*The problem*
Somewhere below, one line contains "## Possible use" and a later line contains "1. Exposes a". Output those two lines and everything between them exactly, and nothing else.

*Given information*
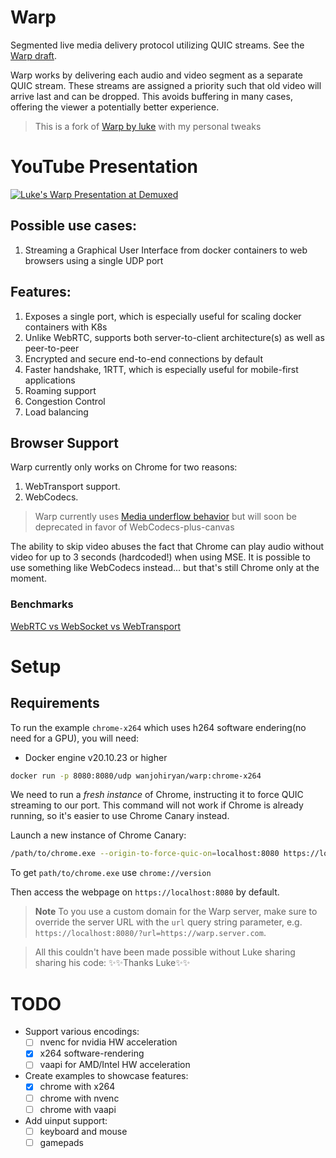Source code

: # Warp

Segmented live media delivery protocol utilizing QUIC streams. See the [Warp draft](https://datatracker.ietf.org/doc/draft-lcurley-warp/).

Warp works by delivering each audio and video segment as a separate QUIC stream. These streams are assigned a priority such that old video will arrive last and can be dropped. This avoids buffering in many cases, offering the viewer a potentially better experience.

> This is a fork of [Warp by luke](https://github.com/kixelated/warp-demo) with my personal tweaks

# YouTube Presentation

[![Luke's Warp Presentation at Demuxed](https://img.youtube.com/vi/hG0nmy3Otg4/0.jpg)](https://www.youtube.com/watch?v=hG0nmy3Otg4)

## Possible use cases:

1. Streaming a Graphical User Interface from docker containers to web browsers using a single UDP port

## Features:

1. Exposes a single port, which is especially useful for scaling docker containers with K8s
2. Unlike WebRTC, supports both server-to-client architecture(s) as well as peer-to-peer
3. Encrypted and secure end-to-end connections by default
4. Faster handshake, 1RTT, which is especially useful for mobile-first applications
5. Roaming support
6. Congestion Control
7. Load balancing

## Browser Support

Warp currently only works on Chrome for two reasons:

1. WebTransport support.
2. WebCodecs.


>Warp currently uses [Media underflow behavior](https://github.com/whatwg/html/issues/6359) but will soon be deprecated in favor of WebCodecs-plus-canvas

The ability to skip video abuses the fact that Chrome can play audio without video for up to 3 seconds (hardcoded!) when using MSE. It is possible to use something like WebCodecs instead... but that's still Chrome only at the moment.

### Benchmarks
[WebRTC vs WebSocket vs WebTransport](https://github.com/Sh3B0/realtime-web)

<!-- ## Congestion Control
This demo uses a single rendition. A production implementation will want to:

1. Change the rendition bitrate to match the estimated bitrate.
2. Switch renditions at segment boundaries based on the estimated bitrate.
3. or both!

Also, quic-go ships with the default New Reno congestion control. Something like [BBRv2](https://github.com/lucas-clemente/quic-go/issues/341) will work much better for live video as it limits RTT growth. -->

# Setup
## Requirements
To run the example `chrome-x264` which uses h264 software endering(no need for a GPU), you will need:

* Docker engine v20.10.23 or higher

```bash
docker run -p 8080:8080/udp wanjohiryan/warp:chrome-x264
```
We need to run a *fresh instance* of Chrome, instructing it to force QUIC streaming to our port. This command will not work if Chrome is already running, so it's easier to use Chrome Canary instead.

Launch a new instance of Chrome Canary:

```bash
/path/to/chrome.exe --origin-to-force-quic-on=localhost:8080 https://localhost:8080
```

To get `path/to/chrome.exe` use `chrome://version`


Then access the webpage on `https://localhost:8080` by default.

>**Note**
>To you use a custom domain for the Warp server, make sure to override the server URL with the `url` query string parameter, e.g. `https://localhost:8080/?url=https://warp.server.com`.



>All this couldn't have been made possible without Luke sharing sharing his code:
✨✨Thanks Luke✨✨

# TODO

 - Support various encodings:
   - [ ] nvenc for nvidia HW acceleration
   - [x] x264 software-rendering
   - [ ] vaapi for AMD/Intel HW acceleration
 - Create examples to showcase features:
    - [x] chrome with x264
    - [ ] chrome with nvenc
    - [ ] chrome with vaapi
 - Add uinput support:
    - [ ] keyboard and mouse
    - [ ] gamepads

*Exercise response*
## Possible use cases:

1. Streaming a Graphical User Interface from docker containers to web browsers using a single UDP port

## Features:

1. Exposes a single port, which is especially useful for scaling docker containers with K8s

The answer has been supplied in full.